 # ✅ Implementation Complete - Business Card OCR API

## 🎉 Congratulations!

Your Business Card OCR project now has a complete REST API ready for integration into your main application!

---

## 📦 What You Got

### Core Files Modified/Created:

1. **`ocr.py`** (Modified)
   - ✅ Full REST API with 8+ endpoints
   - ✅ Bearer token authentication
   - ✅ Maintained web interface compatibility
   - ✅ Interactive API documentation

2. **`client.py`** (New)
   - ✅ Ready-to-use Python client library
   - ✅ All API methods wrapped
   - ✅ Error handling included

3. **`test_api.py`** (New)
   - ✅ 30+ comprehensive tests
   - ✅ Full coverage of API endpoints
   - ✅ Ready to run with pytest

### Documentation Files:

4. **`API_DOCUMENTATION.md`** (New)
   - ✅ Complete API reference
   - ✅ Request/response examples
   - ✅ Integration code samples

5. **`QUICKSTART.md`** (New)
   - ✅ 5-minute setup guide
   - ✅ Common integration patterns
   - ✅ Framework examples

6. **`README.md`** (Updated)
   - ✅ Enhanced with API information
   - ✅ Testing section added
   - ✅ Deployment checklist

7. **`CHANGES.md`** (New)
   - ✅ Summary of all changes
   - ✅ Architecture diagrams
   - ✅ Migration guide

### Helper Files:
------
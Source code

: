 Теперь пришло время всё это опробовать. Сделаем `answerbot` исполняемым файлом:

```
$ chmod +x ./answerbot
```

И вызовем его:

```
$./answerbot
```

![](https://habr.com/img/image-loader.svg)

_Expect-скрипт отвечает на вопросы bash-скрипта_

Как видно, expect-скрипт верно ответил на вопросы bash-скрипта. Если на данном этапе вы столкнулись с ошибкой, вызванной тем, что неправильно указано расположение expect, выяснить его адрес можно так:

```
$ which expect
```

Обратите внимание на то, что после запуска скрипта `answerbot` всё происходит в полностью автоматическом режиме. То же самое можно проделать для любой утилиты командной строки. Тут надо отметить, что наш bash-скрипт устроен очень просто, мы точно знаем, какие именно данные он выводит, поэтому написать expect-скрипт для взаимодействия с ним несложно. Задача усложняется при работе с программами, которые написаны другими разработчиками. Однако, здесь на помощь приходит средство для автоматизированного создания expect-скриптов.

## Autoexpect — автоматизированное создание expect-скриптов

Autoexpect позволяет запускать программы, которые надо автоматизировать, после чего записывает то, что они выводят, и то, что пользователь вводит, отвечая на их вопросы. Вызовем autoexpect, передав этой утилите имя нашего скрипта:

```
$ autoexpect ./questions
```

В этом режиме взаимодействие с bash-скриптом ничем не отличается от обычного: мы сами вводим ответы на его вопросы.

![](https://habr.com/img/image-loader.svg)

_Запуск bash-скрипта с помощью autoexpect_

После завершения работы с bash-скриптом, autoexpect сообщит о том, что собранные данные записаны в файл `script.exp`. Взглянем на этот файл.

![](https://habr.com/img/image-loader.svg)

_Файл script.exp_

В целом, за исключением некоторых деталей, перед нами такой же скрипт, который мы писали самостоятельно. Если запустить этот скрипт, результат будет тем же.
------
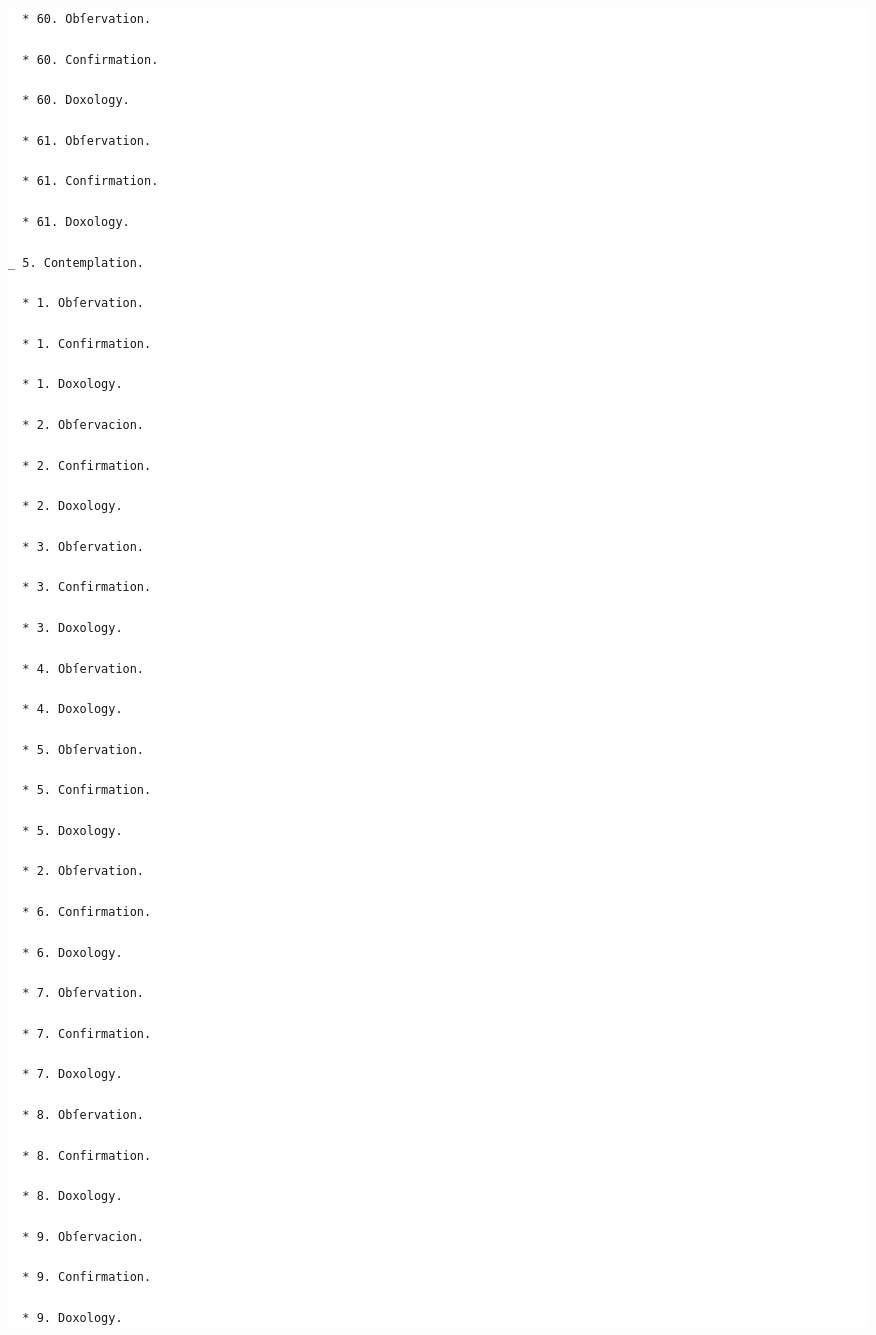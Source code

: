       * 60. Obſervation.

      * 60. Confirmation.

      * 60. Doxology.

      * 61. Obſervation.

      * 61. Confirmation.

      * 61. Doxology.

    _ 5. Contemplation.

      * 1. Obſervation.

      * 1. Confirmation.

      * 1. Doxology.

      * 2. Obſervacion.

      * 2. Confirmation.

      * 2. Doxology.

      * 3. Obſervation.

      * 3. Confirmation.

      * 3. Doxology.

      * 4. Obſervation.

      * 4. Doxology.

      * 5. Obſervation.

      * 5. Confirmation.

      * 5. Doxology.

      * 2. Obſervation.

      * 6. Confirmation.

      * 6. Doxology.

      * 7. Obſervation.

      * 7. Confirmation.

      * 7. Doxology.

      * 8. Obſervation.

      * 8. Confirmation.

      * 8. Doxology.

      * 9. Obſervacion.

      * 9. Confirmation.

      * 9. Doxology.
------
Required action – What lines of the listing contain the word "Modified"? Copy them all.

The completed task –
### Core Files Modified/Created:
1. **`ocr.py`** (Modified)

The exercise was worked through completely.